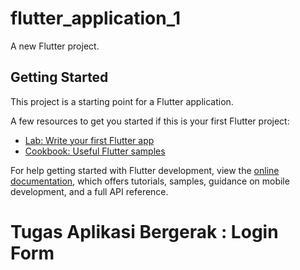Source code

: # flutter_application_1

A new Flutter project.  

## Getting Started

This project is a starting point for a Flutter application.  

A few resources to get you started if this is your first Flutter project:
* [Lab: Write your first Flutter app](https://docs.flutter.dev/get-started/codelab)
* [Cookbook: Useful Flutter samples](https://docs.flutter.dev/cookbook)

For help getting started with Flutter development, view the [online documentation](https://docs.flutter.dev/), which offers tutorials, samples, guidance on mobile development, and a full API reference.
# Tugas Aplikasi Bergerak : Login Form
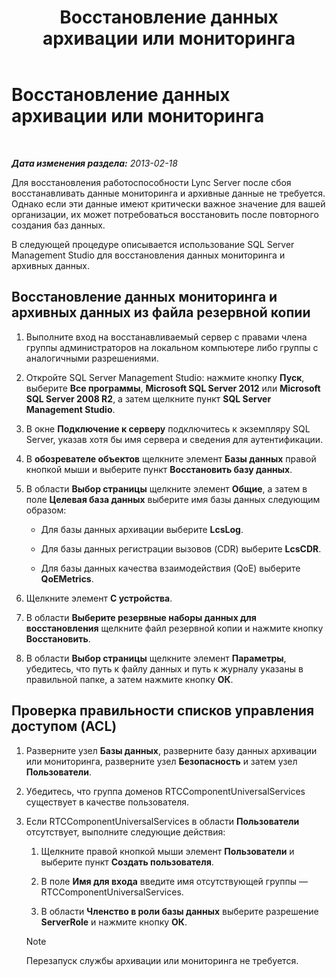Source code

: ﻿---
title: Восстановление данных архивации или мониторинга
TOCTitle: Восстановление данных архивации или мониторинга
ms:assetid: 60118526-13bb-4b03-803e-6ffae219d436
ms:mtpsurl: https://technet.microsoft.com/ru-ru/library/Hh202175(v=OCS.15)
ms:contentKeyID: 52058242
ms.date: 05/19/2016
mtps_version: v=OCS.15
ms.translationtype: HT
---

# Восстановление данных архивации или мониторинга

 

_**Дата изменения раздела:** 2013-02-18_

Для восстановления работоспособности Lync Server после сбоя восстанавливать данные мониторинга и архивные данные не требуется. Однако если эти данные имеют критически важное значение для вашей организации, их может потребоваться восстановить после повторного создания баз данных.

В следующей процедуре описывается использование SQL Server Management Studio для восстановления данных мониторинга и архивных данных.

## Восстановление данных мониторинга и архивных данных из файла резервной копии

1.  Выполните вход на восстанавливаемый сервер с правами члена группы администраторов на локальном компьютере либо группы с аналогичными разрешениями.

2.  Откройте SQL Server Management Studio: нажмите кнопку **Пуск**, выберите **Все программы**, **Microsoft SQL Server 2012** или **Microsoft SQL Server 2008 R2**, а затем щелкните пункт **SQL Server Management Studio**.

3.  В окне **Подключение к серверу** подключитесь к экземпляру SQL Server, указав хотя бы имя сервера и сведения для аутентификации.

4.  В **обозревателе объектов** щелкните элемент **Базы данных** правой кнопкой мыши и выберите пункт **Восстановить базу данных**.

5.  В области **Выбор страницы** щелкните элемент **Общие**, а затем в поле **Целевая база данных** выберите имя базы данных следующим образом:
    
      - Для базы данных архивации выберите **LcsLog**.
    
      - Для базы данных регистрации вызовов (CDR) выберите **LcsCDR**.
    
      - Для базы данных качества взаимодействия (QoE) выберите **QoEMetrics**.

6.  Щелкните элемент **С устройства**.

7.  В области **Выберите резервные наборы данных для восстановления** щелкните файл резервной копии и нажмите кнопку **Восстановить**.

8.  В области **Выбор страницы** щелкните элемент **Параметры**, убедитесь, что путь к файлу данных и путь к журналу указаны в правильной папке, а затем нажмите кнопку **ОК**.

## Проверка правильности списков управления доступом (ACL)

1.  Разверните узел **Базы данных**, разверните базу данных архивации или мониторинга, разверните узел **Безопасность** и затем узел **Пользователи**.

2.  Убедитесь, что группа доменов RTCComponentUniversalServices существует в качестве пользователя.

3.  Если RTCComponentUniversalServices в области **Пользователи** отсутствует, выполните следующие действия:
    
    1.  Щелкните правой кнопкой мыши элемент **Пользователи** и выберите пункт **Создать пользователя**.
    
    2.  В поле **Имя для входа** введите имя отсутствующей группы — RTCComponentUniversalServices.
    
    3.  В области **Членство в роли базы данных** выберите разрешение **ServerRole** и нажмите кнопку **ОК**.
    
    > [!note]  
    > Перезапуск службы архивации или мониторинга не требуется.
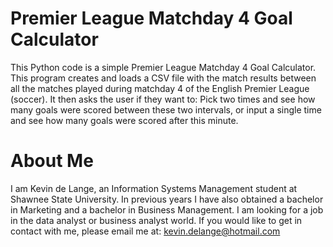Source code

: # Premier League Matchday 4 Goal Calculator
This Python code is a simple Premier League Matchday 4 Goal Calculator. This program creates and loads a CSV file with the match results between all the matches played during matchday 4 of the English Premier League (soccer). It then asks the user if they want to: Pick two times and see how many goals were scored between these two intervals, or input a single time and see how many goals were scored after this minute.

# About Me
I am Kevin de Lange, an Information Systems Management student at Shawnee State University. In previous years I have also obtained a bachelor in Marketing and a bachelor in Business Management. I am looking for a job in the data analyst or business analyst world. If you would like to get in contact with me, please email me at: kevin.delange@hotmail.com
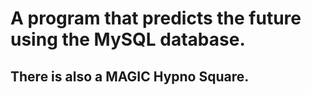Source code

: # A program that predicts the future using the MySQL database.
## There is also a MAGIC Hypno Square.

###

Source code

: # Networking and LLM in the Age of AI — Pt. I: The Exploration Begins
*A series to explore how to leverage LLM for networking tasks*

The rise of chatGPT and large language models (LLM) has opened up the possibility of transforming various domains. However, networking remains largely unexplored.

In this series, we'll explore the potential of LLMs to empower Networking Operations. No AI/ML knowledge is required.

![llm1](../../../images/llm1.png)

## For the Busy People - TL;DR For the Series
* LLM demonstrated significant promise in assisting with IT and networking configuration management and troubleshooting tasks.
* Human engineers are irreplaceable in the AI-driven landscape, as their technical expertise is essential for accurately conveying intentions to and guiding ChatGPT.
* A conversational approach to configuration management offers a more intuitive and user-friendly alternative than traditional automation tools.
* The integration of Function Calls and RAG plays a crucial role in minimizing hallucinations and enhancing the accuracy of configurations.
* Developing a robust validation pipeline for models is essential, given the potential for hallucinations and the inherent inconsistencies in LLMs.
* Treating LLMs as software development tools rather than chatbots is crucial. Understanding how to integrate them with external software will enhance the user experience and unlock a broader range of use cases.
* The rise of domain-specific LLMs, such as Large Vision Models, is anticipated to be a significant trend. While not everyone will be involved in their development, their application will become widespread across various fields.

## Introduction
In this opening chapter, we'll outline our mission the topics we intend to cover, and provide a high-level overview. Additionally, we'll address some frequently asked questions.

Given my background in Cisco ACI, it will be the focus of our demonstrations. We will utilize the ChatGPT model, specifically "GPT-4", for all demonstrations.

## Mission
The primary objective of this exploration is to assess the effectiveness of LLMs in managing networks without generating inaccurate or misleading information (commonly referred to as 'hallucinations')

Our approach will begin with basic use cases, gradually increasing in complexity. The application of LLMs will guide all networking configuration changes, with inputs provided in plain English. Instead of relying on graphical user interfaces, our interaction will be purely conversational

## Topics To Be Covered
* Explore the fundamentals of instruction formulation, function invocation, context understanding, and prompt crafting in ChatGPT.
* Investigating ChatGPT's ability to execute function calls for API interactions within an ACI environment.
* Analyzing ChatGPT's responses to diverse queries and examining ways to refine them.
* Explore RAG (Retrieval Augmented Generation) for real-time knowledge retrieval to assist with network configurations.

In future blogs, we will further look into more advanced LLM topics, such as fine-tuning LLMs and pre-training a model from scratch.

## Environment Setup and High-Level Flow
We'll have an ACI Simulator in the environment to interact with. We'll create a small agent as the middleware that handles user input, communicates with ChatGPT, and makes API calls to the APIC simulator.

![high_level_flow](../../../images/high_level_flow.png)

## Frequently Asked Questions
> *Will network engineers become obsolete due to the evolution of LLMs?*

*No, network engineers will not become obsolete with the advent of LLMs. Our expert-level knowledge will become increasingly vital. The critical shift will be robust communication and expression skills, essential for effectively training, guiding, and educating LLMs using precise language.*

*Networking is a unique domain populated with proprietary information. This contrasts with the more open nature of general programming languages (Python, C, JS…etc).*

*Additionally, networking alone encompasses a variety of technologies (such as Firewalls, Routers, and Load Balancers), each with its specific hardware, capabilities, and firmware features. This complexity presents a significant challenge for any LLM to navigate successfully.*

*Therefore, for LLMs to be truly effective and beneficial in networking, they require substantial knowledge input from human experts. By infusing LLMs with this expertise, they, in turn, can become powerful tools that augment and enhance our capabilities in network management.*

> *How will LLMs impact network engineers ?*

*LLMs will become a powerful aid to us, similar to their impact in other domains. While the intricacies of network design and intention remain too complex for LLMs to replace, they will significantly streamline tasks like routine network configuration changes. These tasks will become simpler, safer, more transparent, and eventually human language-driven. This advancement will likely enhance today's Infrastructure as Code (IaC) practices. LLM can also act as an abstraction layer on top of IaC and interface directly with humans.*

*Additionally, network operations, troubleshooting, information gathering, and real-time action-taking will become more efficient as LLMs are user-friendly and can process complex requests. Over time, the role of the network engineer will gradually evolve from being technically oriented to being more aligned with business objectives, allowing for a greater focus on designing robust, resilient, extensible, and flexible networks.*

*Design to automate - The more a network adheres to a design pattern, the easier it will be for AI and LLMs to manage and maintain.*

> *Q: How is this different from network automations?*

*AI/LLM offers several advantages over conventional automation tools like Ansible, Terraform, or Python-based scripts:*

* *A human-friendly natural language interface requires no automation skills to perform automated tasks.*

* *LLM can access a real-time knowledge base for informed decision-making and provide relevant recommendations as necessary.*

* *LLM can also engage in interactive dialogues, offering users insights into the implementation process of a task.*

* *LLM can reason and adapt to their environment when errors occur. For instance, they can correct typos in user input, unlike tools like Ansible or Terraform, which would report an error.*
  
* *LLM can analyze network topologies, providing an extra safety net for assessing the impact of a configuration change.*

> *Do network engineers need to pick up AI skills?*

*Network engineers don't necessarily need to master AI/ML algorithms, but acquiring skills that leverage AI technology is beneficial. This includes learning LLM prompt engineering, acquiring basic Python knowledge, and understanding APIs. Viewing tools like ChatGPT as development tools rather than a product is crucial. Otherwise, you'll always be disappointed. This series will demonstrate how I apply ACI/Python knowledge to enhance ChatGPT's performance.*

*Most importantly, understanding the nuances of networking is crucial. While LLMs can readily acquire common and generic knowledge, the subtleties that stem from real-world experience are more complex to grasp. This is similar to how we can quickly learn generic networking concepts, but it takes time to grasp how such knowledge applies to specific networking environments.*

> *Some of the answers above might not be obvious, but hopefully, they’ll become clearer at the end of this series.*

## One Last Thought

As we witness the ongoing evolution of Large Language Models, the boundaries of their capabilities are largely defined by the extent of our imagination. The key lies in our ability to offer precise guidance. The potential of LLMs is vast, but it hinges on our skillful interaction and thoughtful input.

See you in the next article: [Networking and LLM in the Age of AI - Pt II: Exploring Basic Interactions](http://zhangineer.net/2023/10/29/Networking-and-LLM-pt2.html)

###

▸ GOAL OF THE EXERCISE
Every line from the line containing "to refine them." through the line containing "network engineers ?*" in the records above must be retyped exactly. Leave out the rest.

▸ EXPECTED OUTPUT
* Analyzing ChatGPT's responses to diverse queries and examining ways to refine them.
* Explore RAG (Retrieval Augmented Generation) for real-time knowledge retrieval to assist with network configurations.

In future blogs, we will further look into more advanced LLM topics, such as fine-tuning LLMs and pre-training a model from scratch.

## Environment Setup and High-Level Flow
We'll have an ACI Simulator in the environment to interact with. We'll create a small agent as the middleware that handles user input, communicates with ChatGPT, and makes API calls to the APIC simulator.

![high_level_flow](../../../images/high_level_flow.png)

## Frequently Asked Questions
> *Will network engineers become obsolete due to the evolution of LLMs?*

*No, network engineers will not become obsolete with the advent of LLMs. Our expert-level knowledge will become increasingly vital. The critical shift will be robust communication and expression skills, essential for effectively training, guiding, and educating LLMs using precise language.*

*Networking is a unique domain populated with proprietary information. This contrasts with the more open nature of general programming languages (Python, C, JS…etc).*

*Additionally, networking alone encompasses a variety of technologies (such as Firewalls, Routers, and Load Balancers), each with its specific hardware, capabilities, and firmware features. This complexity presents a significant challenge for any LLM to navigate successfully.*

*Therefore, for LLMs to be truly effective and beneficial in networking, they require substantial knowledge input from human experts. By infusing LLMs with this expertise, they, in turn, can become powerful tools that augment and enhance our capabilities in network management.*

> *How will LLMs impact network engineers ?*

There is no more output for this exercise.